§ Work task
Start at the line containing "Future Stuff" and transcribe every line exactly through the end of the records below, and only those lines.

§ Source information
########
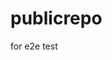 # publicrepo
for e2e test




















































































































































































































































































































































































































































































































































































































































































































































































































































































































































































































































































































































































































































































































































































































































































































































































































































































































































































































































































































































































































































































































































































































































































































































































































































































































































































































































































































































































































































































































































































































































































































































































































































































































































































































































































































































































































































































































































































































































































































































































































































































































































































































































































































































































































































































































































































































































































































































































































































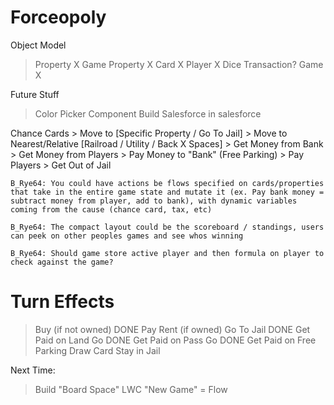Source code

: # Forceopoly

Object Model

> Property X
> Game Property X
> Card X
> Player X
> Dice
> Transaction?
> Game X

Future Stuff
> Color Picker Component
> Build Salesforce in salesforce


Chance Cards
    > Move to [Specific Property / Go To Jail]
    > Move to Nearest/Relative [Railroad / Utility / Back X Spaces]
    > Get Money from Bank
    > Get Money from Players
    > Pay Money to "Bank" (Free Parking)
    > Pay Players
    > Get Out of Jail

    B_Rye64: You could have actions be flows specified on cards/properties that take in the entire game state and mutate it (ex. Pay bank money = subtract money from player, add to bank), with dynamic variables coming from the cause (chance card, tax, etc)

    B_Rye64: The compact layout could be the scoreboard / standings, users can peek on other peoples games and see whos winning

    B_Rye64: Should game store active player and then formula on player to check against the game?

# Turn Effects

> Buy (if not owned) DONE
> Pay Rent (if owned)
> Go To Jail DONE
> Get Paid on Land Go DONE
> Get Paid on Pass Go DONE
> Get Paid on Free Parking
> Draw Card
> Stay in Jail

Next Time:

> Build "Board Space" LWC
> "New Game" = Flow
########
§ Task answer
Future Stuff
> Color Picker Component
> Build Salesforce in salesforce


Chance Cards
    > Move to [Specific Property / Go To Jail]
    > Move to Nearest/Relative [Railroad / Utility / Back X Spaces]
    > Get Money from Bank
    > Get Money from Players
    > Pay Money to "Bank" (Free Parking)
    > Pay Players
    > Get Out of Jail

    B_Rye64: You could have actions be flows specified on cards/properties that take in the entire game state and mutate it (ex. Pay bank money = subtract money from player, add to bank), with dynamic variables coming from the cause (chance card, tax, etc)

    B_Rye64: The compact layout could be the scoreboard / standings, users can peek on other peoples games and see whos winning

    B_Rye64: Should game store active player and then formula on player to check against the game?

# Turn Effects

> Buy (if not owned) DONE
> Pay Rent (if owned)
> Go To Jail DONE
> Get Paid on Land Go DONE
> Get Paid on Pass Go DONE
> Get Paid on Free Parking
> Draw Card
> Stay in Jail

Next Time:

> Build "Board Space" LWC
> "New Game" = Flow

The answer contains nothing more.